-- The problem --
Only the pictures are to be left out, and the rest of the entries should be reproduced exactly.

-- Material shown --
===============
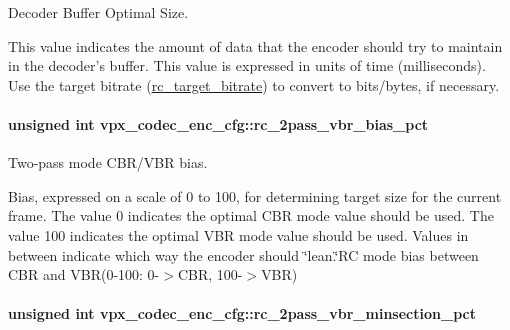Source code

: Decoder Buffer Optimal Size. 

This value indicates the amount of data that the encoder should try to maintain in the decoder's buffer. This value is expressed in units of time (milliseconds). Use the target bitrate (\hyperlink{structvpx__codec__enc__cfg_ab8339685175d66710f482706cc9f0aed}{rc\+\_\+target\+\_\+bitrate}) to convert to bits/bytes, if necessary. \hypertarget{structvpx__codec__enc__cfg_a21c21ff097890dc3a450731c9b504cf4}{
\paragraph[{rc\+\_\+2pass\+\_\+vbr\+\_\+bias\+\_\+pct}]{\setlength{\rightskip}{0pt plus 5cm}unsigned int vpx\+\_\+codec\+\_\+enc\+\_\+cfg\+::rc\+\_\+2pass\+\_\+vbr\+\_\+bias\+\_\+pct}}\label{structvpx__codec__enc__cfg_a21c21ff097890dc3a450731c9b504cf4}


Two-\/pass mode C\+B\+R/\+V\+B\+R bias. 

Bias, expressed on a scale of 0 to 100, for determining target size for the current frame. The value 0 indicates the optimal C\+B\+R mode value should be used. The value 100 indicates the optimal V\+B\+R mode value should be used. Values in between indicate which way the encoder should \char`\"{}lean.\char`\"{}R\+C mode bias between C\+B\+R and V\+B\+R(0-\/100\+: 0-\/$>$C\+B\+R, 100-\/$>$V\+B\+R) \hypertarget{structvpx__codec__enc__cfg_a21eb9fce0844ae07b617bf3f0a25f5a5}{
\paragraph[{rc\+\_\+2pass\+\_\+vbr\+\_\+minsection\+\_\+pct}]{\setlength{\rightskip}{0pt plus 5cm}unsigned int vpx\+\_\+codec\+\_\+enc\+\_\+cfg\+::rc\+\_\+2pass\+\_\+vbr\+\_\+minsection\+\_\+pct}}\label{structvpx__codec__enc__cfg_a21eb9fce0844ae07b617bf3f0a25f5a5}


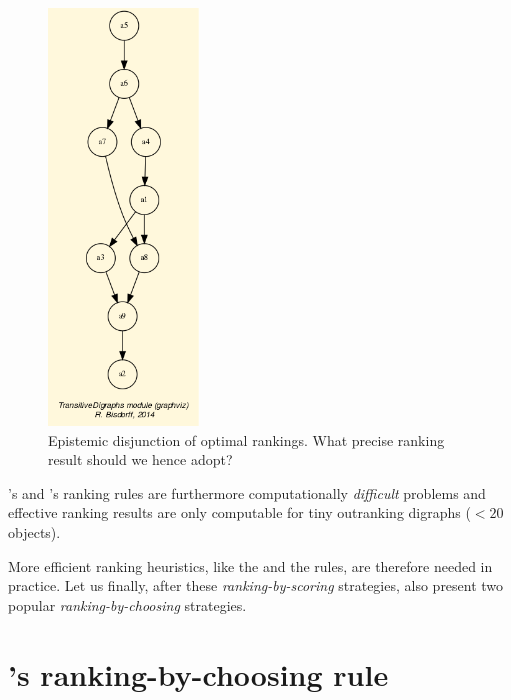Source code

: \begin{figure}[h]
\sidecaption[t]
\includegraphics[width=4cm]{Figures/tutorialSlater.png}
\caption{Epistemic disjunction of optimal \Slater rankings. What precise \Slater ranking result should we hence adopt?}
\label{fig:8.4}       %
\end{figure}
       
\Kemeny 's and \Slater 's ranking rules are furthermore computationally \emph{difficult} problems and effective ranking results are only computable for tiny outranking digraphs ($< 20$ objects). 

More efficient ranking heuristics, like the \Copeland and the \NetFlows rules, are therefore needed in practice. Let us finally, after these \emph{ranking-by-scoring} strategies, also present two popular \emph{ranking-by-choosing} strategies.

\section{\Kohler 's ranking-by-choosing rule}
\label{sec:8.6}

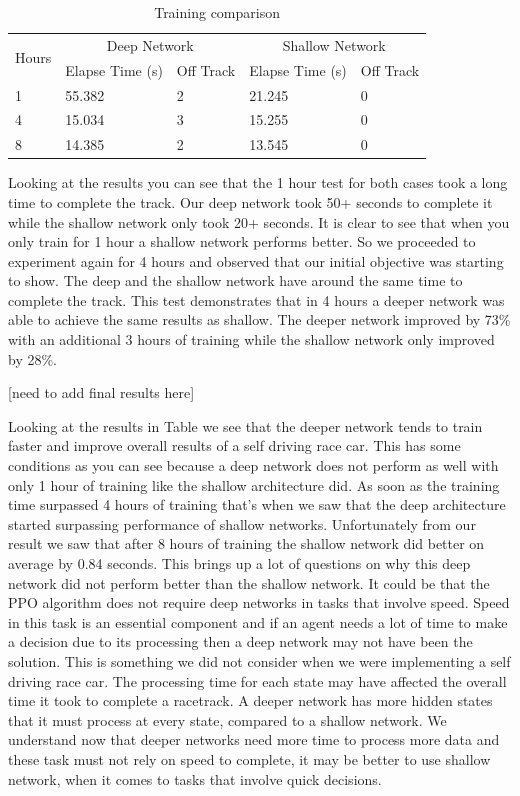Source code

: \documentclass[journal]{IEEEtran}
\begin{document}
\begin{table}[t]
\centering
\caption{Training comparison}
\begin{tabular}{ |p{1cm}|p{2cm}|p{1cm}|p{2cm}|p{1cm}| }
\hline
 \multirow{2}{*}{Hours} & \multicolumn{2}{|c|}{Deep Network} & \multicolumn{2}{|c|}{Shallow Network} \\
\cline{2-5}
 & Elapse Time (s) & Off Track &  Elapse Time (s) & Off Track  \\
\hline
\multirow{1}{4em}{1} & 55.382 & 2 & 21.245 & 0 \\ 
 \hline
\multirow{1}{4em}{4} & 15.034& 3 & 15.255 & 0 \\ 
 \hline
\multirow{1}{4em}{8} & 14.385& 2 & 13.545 & 0 \\ 
 \hline
\end{tabular}
\label{mainTest}
\end{table}

Looking at the results you can see that the 1 hour test for both cases took a long time to complete the track.  Our deep network took 50+ seconds to complete it while the shallow network only took 20+ seconds.  It is clear to see that when you only train for 1 hour a shallow network performs better.  So we proceeded to experiment again for 4 hours and observed that our initial objective was starting to show.  The deep and the shallow network have around the same time to complete the track.  This test demonstrates that in 4 hours a deeper network was able to achieve the same results as shallow.  The deeper network improved by 73\% with an additional 3 hours of training while the shallow network only improved by 28\%.  

[need to add final results here]

Looking at the results in Table \label{mainTest} we see that the deeper network tends to train faster and improve overall results of a self driving race car.  This has some conditions as you can see because a deep network does not perform as well with only 1 hour of training like the shallow architecture did.  As soon as the training time surpassed 4 hours of training that's when we saw that the deep architecture started surpassing performance of shallow networks.  Unfortunately from our result we saw that after 8 hours of training the shallow network did better on average by 0.84 seconds.  This brings up a lot of questions on why this deep network did not perform better than the shallow network.  It could be that the PPO algorithm does not require deep networks in tasks that involve speed.  Speed in this task is an essential component and if an agent needs a lot of time to make a decision due to its processing then a deep network may not have been the solution.  This is something we did not consider when we were implementing a self driving race car.  The processing time for each state may have affected the overall time it took to complete a racetrack.  A deeper network has more hidden states that it must process at every state, compared to a shallow network.  We understand now that deeper networks need more time to process more data and these task must not rely on speed to complete, it may be better to use shallow network, when it comes to tasks that involve quick decisions.
\end{document}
===============
-- Problem solution --
Source code

: Decoder Buffer Optimal Size. 

This value indicates the amount of data that the encoder should try to maintain in the decoder's buffer. This value is expressed in units of time (milliseconds). Use the target bitrate (\hyperlink{structvpx__codec__enc__cfg_ab8339685175d66710f482706cc9f0aed}{rc\+\_\+target\+\_\+bitrate}) to convert to bits/bytes, if necessary. \hypertarget{structvpx__codec__enc__cfg_a21c21ff097890dc3a450731c9b504cf4}{
\paragraph[{rc\+\_\+2pass\+\_\+vbr\+\_\+bias\+\_\+pct}]{\setlength{\rightskip}{0pt plus 5cm}unsigned int vpx\+\_\+codec\+\_\+enc\+\_\+cfg\+::rc\+\_\+2pass\+\_\+vbr\+\_\+bias\+\_\+pct}}\label{structvpx__codec__enc__cfg_a21c21ff097890dc3a450731c9b504cf4}


Two-\/pass mode C\+B\+R/\+V\+B\+R bias. 

Bias, expressed on a scale of 0 to 100, for determining target size for the current frame. The value 0 indicates the optimal C\+B\+R mode value should be used. The value 100 indicates the optimal V\+B\+R mode value should be used. Values in between indicate which way the encoder should \char`\"{}lean.\char`\"{}R\+C mode bias between C\+B\+R and V\+B\+R(0-\/100\+: 0-\/$>$C\+B\+R, 100-\/$>$V\+B\+R) \hypertarget{structvpx__codec__enc__cfg_a21eb9fce0844ae07b617bf3f0a25f5a5}{
\paragraph[{rc\+\_\+2pass\+\_\+vbr\+\_\+minsection\+\_\+pct}]{\setlength{\rightskip}{0pt plus 5cm}unsigned int vpx\+\_\+codec\+\_\+enc\+\_\+cfg\+::rc\+\_\+2pass\+\_\+vbr\+\_\+minsection\+\_\+pct}}\label{structvpx__codec__enc__cfg_a21eb9fce0844ae07b617bf3f0a25f5a5}


Source code

: \begin{figure}[h]
\sidecaption[t]
\includegraphics[width=4cm]{Figures/tutorialSlater.png}
\caption{Epistemic disjunction of optimal \Slater rankings. What precise \Slater ranking result should we hence adopt?}
\label{fig:8.4}       %
\end{figure}
       
\Kemeny 's and \Slater 's ranking rules are furthermore computationally \emph{difficult} problems and effective ranking results are only computable for tiny outranking digraphs ($< 20$ objects). 

More efficient ranking heuristics, like the \Copeland and the \NetFlows rules, are therefore needed in practice. Let us finally, after these \emph{ranking-by-scoring} strategies, also present two popular \emph{ranking-by-choosing} strategies.

\section{\Kohler 's ranking-by-choosing rule}
\label{sec:8.6}

Source code

: \documentclass[journal]{IEEEtran}
\begin{document}
\begin{table}[t]
\centering
\caption{Training comparison}
\begin{tabular}{ |p{1cm}|p{2cm}|p{1cm}|p{2cm}|p{1cm}| }
\hline
 \multirow{2}{*}{Hours} & \multicolumn{2}{|c|}{Deep Network} & \multicolumn{2}{|c|}{Shallow Network} \\
\cline{2-5}
 & Elapse Time (s) & Off Track &  Elapse Time (s) & Off Track  \\
\hline
\multirow{1}{4em}{1} & 55.382 & 2 & 21.245 & 0 \\ 
 \hline
\multirow{1}{4em}{4} & 15.034& 3 & 15.255 & 0 \\ 
 \hline
\multirow{1}{4em}{8} & 14.385& 2 & 13.545 & 0 \\ 
 \hline
\end{tabular}
\label{mainTest}
\end{table}

Looking at the results you can see that the 1 hour test for both cases took a long time to complete the track.  Our deep network took 50+ seconds to complete it while the shallow network only took 20+ seconds.  It is clear to see that when you only train for 1 hour a shallow network performs better.  So we proceeded to experiment again for 4 hours and observed that our initial objective was starting to show.  The deep and the shallow network have around the same time to complete the track.  This test demonstrates that in 4 hours a deeper network was able to achieve the same results as shallow.  The deeper network improved by 73\% with an additional 3 hours of training while the shallow network only improved by 28\%.  

[need to add final results here]

Looking at the results in Table \label{mainTest} we see that the deeper network tends to train faster and improve overall results of a self driving race car.  This has some conditions as you can see because a deep network does not perform as well with only 1 hour of training like the shallow architecture did.  As soon as the training time surpassed 4 hours of training that's when we saw that the deep architecture started surpassing performance of shallow networks.  Unfortunately from our result we saw that after 8 hours of training the shallow network did better on average by 0.84 seconds.  This brings up a lot of questions on why this deep network did not perform better than the shallow network.  It could be that the PPO algorithm does not require deep networks in tasks that involve speed.  Speed in this task is an essential component and if an agent needs a lot of time to make a decision due to its processing then a deep network may not have been the solution.  This is something we did not consider when we were implementing a self driving race car.  The processing time for each state may have affected the overall time it took to complete a racetrack.  A deeper network has more hidden states that it must process at every state, compared to a shallow network.  We understand now that deeper networks need more time to process more data and these task must not rely on speed to complete, it may be better to use shallow network, when it comes to tasks that involve quick decisions.
\end{document}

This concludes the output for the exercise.